Theodore’s Mercy Mission | History Today - 2 minutes read


Archbishop Theodore of Canterbury, from St. Nicholas Church, Blakeney, Norfolk, 1900 © Neil Holmes/Bridgeman Images.

Five of the first six archbishops of Canterbury to be consecrated were not native to England. None, however, came from as far afield as the seventh: Theodore, born in 602, was a Greek-speaking monk from Tarsus – birthplace of St Paul and now the Turkish city of Gözlü Kule – in what was then a province of the Byzantine Empire. Educated in Antioch and Edessa, Theodore spent some time in the empire’s capital Constantinople before arriving in Rome.

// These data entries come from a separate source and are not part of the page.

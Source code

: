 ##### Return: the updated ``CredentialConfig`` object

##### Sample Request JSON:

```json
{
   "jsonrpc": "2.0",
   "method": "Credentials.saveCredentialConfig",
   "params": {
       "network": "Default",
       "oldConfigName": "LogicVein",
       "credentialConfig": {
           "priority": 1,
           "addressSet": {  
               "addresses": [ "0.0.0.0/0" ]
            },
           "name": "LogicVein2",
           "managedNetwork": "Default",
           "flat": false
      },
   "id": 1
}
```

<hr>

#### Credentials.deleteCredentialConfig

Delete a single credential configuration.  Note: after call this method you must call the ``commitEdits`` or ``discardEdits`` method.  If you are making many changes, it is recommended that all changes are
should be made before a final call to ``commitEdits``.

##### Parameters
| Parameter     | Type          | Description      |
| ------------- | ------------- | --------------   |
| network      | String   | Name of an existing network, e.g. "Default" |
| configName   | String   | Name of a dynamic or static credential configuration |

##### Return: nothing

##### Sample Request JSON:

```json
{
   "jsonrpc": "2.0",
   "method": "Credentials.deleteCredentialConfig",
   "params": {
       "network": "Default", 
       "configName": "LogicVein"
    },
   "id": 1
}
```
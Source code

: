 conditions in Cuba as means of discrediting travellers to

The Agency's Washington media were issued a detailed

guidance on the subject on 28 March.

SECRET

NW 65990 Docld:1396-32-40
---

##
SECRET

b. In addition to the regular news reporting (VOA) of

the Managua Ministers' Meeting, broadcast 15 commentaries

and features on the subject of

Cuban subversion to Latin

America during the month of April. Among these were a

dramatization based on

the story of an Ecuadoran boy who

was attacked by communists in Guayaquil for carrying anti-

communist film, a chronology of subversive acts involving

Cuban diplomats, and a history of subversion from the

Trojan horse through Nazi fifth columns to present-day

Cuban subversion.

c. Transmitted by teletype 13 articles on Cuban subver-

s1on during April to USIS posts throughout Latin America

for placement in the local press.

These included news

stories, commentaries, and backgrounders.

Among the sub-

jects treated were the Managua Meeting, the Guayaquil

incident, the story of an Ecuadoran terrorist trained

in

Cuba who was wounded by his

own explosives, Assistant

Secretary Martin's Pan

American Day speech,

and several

He wasn’t the pope’s first choice for the archbishopric: that was a Libyan monk named Hadrian, then in Naples, who demurred, recommending Theodore. Both men were already in exile, driven from their homelands by the Arab invasions of the 630s and 640s. Theodore insisted Hadrian accompany him to become abbot of the great monastery of St Augustine’s in Canterbury. Together they left Rome on 27 May 668.

The two men visited every diocese in England, breaking the largest, Northumbria, into three. That enabled Theodore to establish Canterbury’s hegemony over the English church – and Roman orthodoxy – for the first time. He was the first archbishop the whole English church consented to obey, wrote Bede.

You can still hear Theodore’s influence in churches and concert halls around the Christian world. He introduced the Greek phrase Kyrie eleison, prefacing a prayer of petition, into the liturgy, first in England and subsequently across the entire Latin West.